About this exercise.
Across the entries below, how many lines have the string "nombre" in them? Reply with only the number.

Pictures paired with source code
——

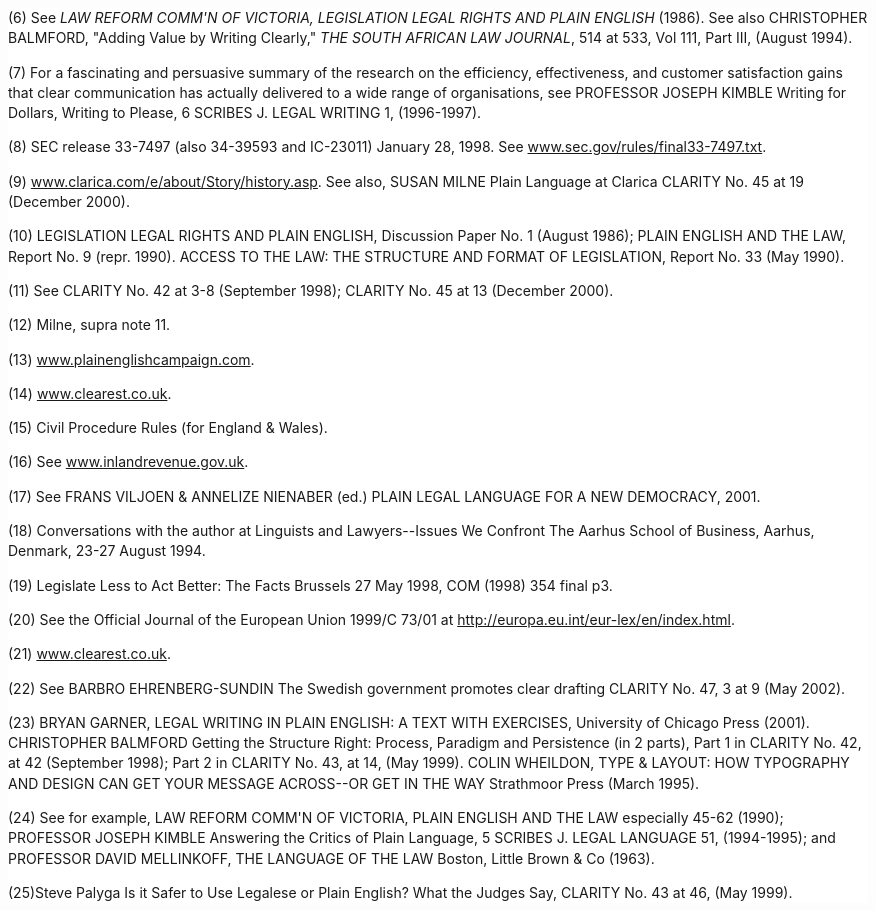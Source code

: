 []()(6) See _LAW REFORM COMM'N OF VICTORIA, LEGISLATION LEGAL RIGHTS AND PLAIN ENGLISH_ (1986). See also CHRISTOPHER BALMFORD, "Adding Value by Writing Clearly," _THE SOUTH AFRICAN LAW JOURNAL_, 514 at 533, Vol 111, Part III, (August 1994).

[]()(7) For a fascinating and persuasive summary of the research on the efficiency, effectiveness, and customer satisfaction gains that clear communication has actually delivered to a wide range of organisations, see PROFESSOR JOSEPH KIMBLE Writing for Dollars, Writing to Please, 6 SCRIBES J. LEGAL WRITING 1, (1996-1997).

[]()(8) SEC release 33-7497 (also 34-39593 and IC-23011) January 28, 1998\. See www.sec.gov/rules/final33-7497.txt.

[]()(9) www.clarica.com/e/about/Story/history.asp. See also, SUSAN MILNE Plain Language at Clarica CLARITY No. 45 at 19 (December 2000).

[]()(10) LEGISLATION LEGAL RIGHTS AND PLAIN ENGLISH, Discussion Paper No. 1 (August 1986); PLAIN ENGLISH AND THE LAW, Report No. 9 (repr. 1990). ACCESS TO THE LAW: THE STRUCTURE AND FORMAT OF LEGISLATION, Report No. 33 (May 1990).

[]()(11) See CLARITY No. 42 at 3-8 (September 1998); CLARITY No. 45 at 13 (December 2000).

[]()(12) Milne, supra note 11.

[]()(13) www.plainenglishcampaign.com.

[]()(14) www.clearest.co.uk.

[]()(15) Civil Procedure Rules (for England & Wales).

[]()(16) See www.inlandrevenue.gov.uk.

[]()(17) See FRANS VILJOEN & ANNELIZE NIENABER (ed.) PLAIN LEGAL LANGUAGE FOR A NEW DEMOCRACY, 2001.

[]()(18) Conversations with the author at Linguists and Lawyers--Issues We Confront The Aarhus School of Business, Aarhus, Denmark, 23-27 August 1994.

[]()(19) Legislate Less to Act Better: The Facts Brussels 27 May 1998, COM (1998) 354 final p3.

[]()(20) See the Official Journal of the European Union 1999/C 73/01 at <http://europa.eu.int/eur-lex/en/index.html>.

[]()(21) www.clearest.co.uk.

[]()(22) See BARBRO EHRENBERG-SUNDIN The Swedish government promotes clear drafting CLARITY No. 47, 3 at 9 (May 2002).

[]()(23) BRYAN GARNER, LEGAL WRITING IN PLAIN ENGLISH: A TEXT WITH EXERCISES, University of Chicago Press (2001). CHRISTOPHER BALMFORD Getting the Structure Right: Process, Paradigm and Persistence (in 2 parts), Part 1 in CLARITY No. 42, at 42 (September 1998); Part 2 in CLARITY No. 43, at 14, (May 1999). COLIN WHEILDON, TYPE & LAYOUT: HOW TYPOGRAPHY AND DESIGN CAN GET YOUR MESSAGE ACROSS--OR GET IN THE WAY Strathmoor Press (March 1995).

[]()(24) See for example, LAW REFORM COMM'N OF VICTORIA, PLAIN ENGLISH AND THE LAW especially 45-62 (1990); PROFESSOR JOSEPH KIMBLE Answering the Critics of Plain Language, 5 SCRIBES J. LEGAL LANGUAGE 51, (1994-1995); and PROFESSOR DAVID MELLINKOFF, THE LANGUAGE OF THE LAW Boston, Little Brown & Co (1963).

[]()(25)Steve Palyga Is it Safer to Use Legalese or Plain English? What the Judges Say, CLARITY No. 43 at 46, (May 1999).
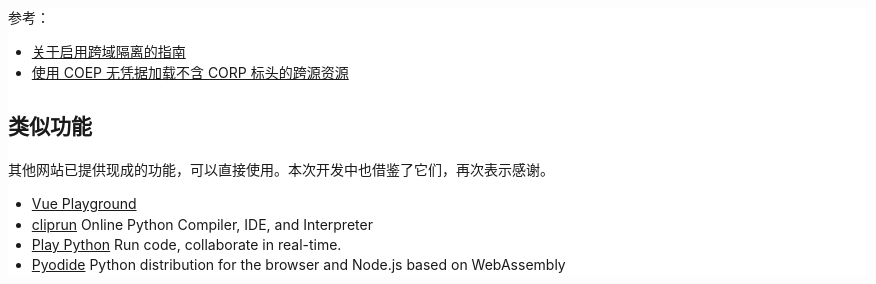 参考：

- [关于启用跨域隔离的指南](https://web.developers.google.cn/articles/cross-origin-isolation-guide?hl=zh-cn)
- [使用 COEP 无凭据加载不含 CORP 标头的跨源资源](https://developer.chrome.google.cn/blog/coep-credentialless-origin-trial?hl=zh-cn)

## 类似功能

其他网站已提供现成的功能，可以直接使用。本次开发中也借鉴了它们，再次表示感谢。

- [Vue Playground](https://play.vuejs.org)
- [cliprun](https://cliprun.com/) Online Python Compiler, IDE, and Interpreter
- [Play Python](https://play-python.asyncmove.com/) Run code, collaborate in real-time.
- [Pyodide](https://pyodide.org/) Python distribution for the browser and Node.js based on WebAssembly
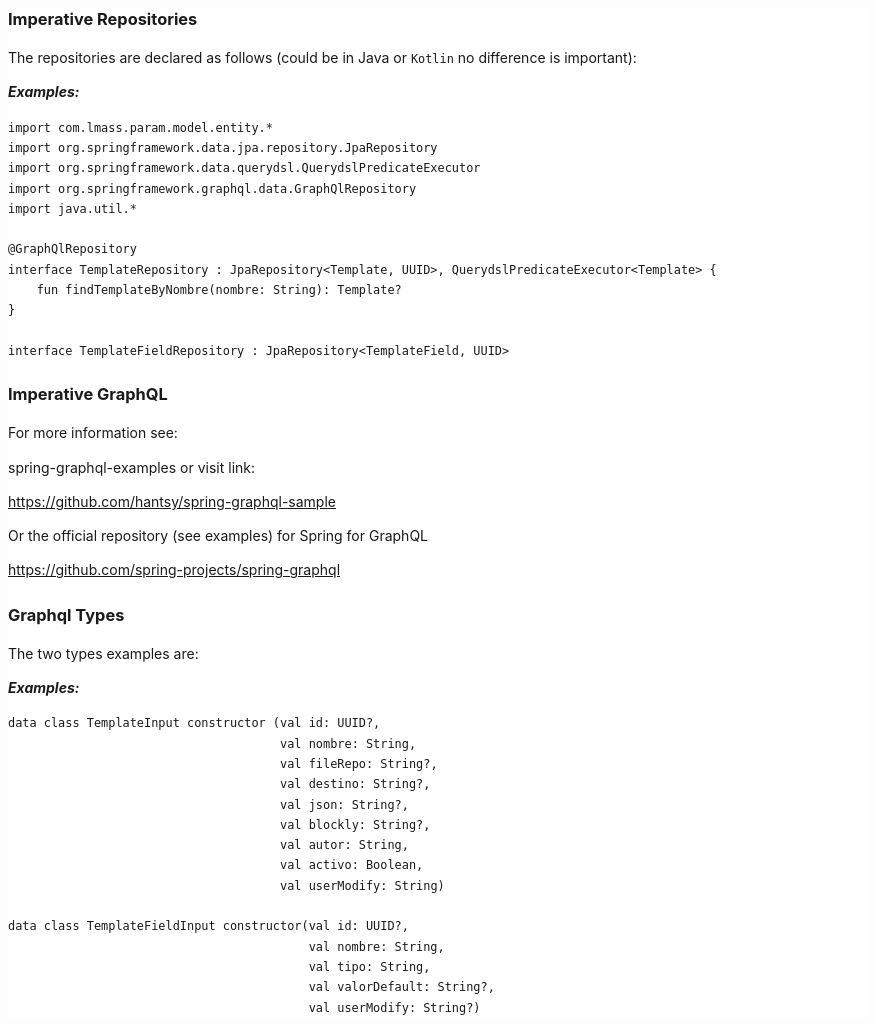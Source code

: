 ### Imperative Repositories

The repositories are declared as follows (could be in Java or `Kotlin` no difference is important):

*__Examples:__*
```
import com.lmass.param.model.entity.*
import org.springframework.data.jpa.repository.JpaRepository
import org.springframework.data.querydsl.QuerydslPredicateExecutor
import org.springframework.graphql.data.GraphQlRepository
import java.util.*

@GraphQlRepository
interface TemplateRepository : JpaRepository<Template, UUID>, QuerydslPredicateExecutor<Template> {
    fun findTemplateByNombre(nombre: String): Template?
}

interface TemplateFieldRepository : JpaRepository<TemplateField, UUID>

```

### Imperative GraphQL

For more information see:

spring-graphql-examples or visit link:

https://github.com/hantsy/spring-graphql-sample

Or the official repository (see examples) for Spring for GraphQL

https://github.com/spring-projects/spring-graphql

### Graphql Types

The two types examples are:

*__Examples:__*
```
data class TemplateInput constructor (val id: UUID?,
                                      val nombre: String,
                                      val fileRepo: String?,
                                      val destino: String?,
                                      val json: String?,
                                      val blockly: String?,
                                      val autor: String,
                                      val activo: Boolean,
                                      val userModify: String)

data class TemplateFieldInput constructor(val id: UUID?,
                                          val nombre: String,
                                          val tipo: String,
                                          val valorDefault: String?,
                                          val userModify: String?)
```
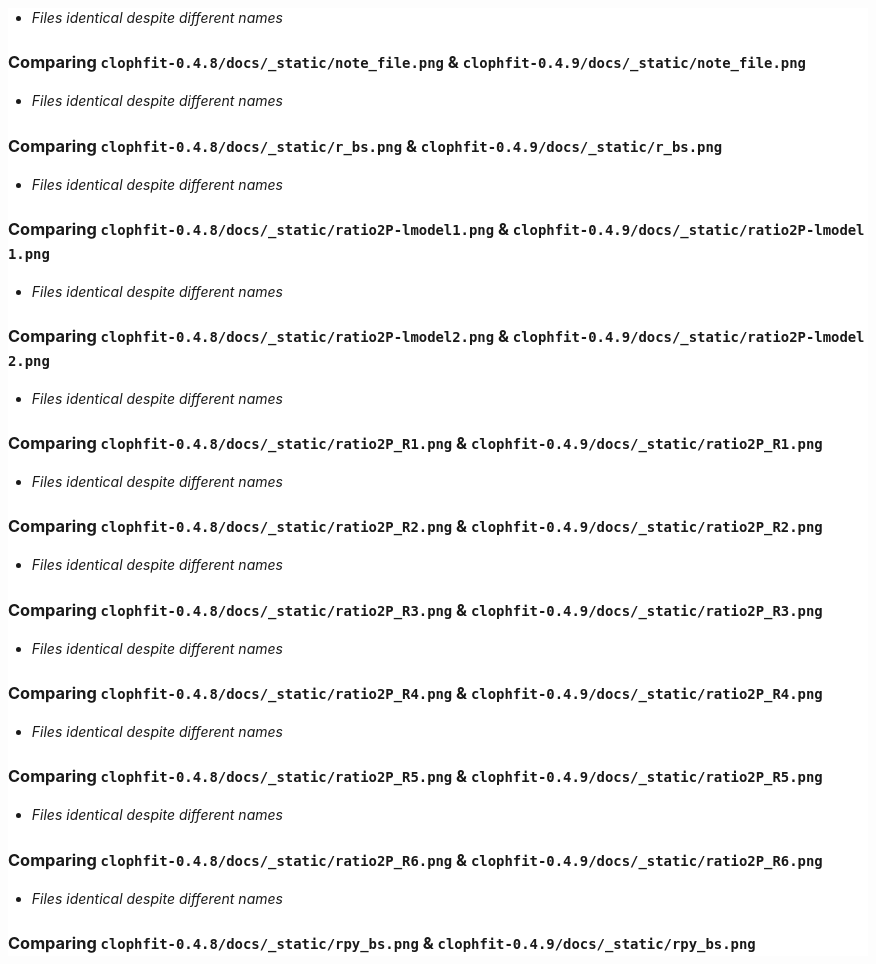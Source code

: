  * *Files identical despite different names*

### Comparing `clophfit-0.4.8/docs/_static/note_file.png` & `clophfit-0.4.9/docs/_static/note_file.png`

 * *Files identical despite different names*

### Comparing `clophfit-0.4.8/docs/_static/r_bs.png` & `clophfit-0.4.9/docs/_static/r_bs.png`

 * *Files identical despite different names*

### Comparing `clophfit-0.4.8/docs/_static/ratio2P-lmodel1.png` & `clophfit-0.4.9/docs/_static/ratio2P-lmodel1.png`

 * *Files identical despite different names*

### Comparing `clophfit-0.4.8/docs/_static/ratio2P-lmodel2.png` & `clophfit-0.4.9/docs/_static/ratio2P-lmodel2.png`

 * *Files identical despite different names*

### Comparing `clophfit-0.4.8/docs/_static/ratio2P_R1.png` & `clophfit-0.4.9/docs/_static/ratio2P_R1.png`

 * *Files identical despite different names*

### Comparing `clophfit-0.4.8/docs/_static/ratio2P_R2.png` & `clophfit-0.4.9/docs/_static/ratio2P_R2.png`

 * *Files identical despite different names*

### Comparing `clophfit-0.4.8/docs/_static/ratio2P_R3.png` & `clophfit-0.4.9/docs/_static/ratio2P_R3.png`

 * *Files identical despite different names*

### Comparing `clophfit-0.4.8/docs/_static/ratio2P_R4.png` & `clophfit-0.4.9/docs/_static/ratio2P_R4.png`

 * *Files identical despite different names*

### Comparing `clophfit-0.4.8/docs/_static/ratio2P_R5.png` & `clophfit-0.4.9/docs/_static/ratio2P_R5.png`

 * *Files identical despite different names*

### Comparing `clophfit-0.4.8/docs/_static/ratio2P_R6.png` & `clophfit-0.4.9/docs/_static/ratio2P_R6.png`

 * *Files identical despite different names*

### Comparing `clophfit-0.4.8/docs/_static/rpy_bs.png` & `clophfit-0.4.9/docs/_static/rpy_bs.png`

——

Answer space.
3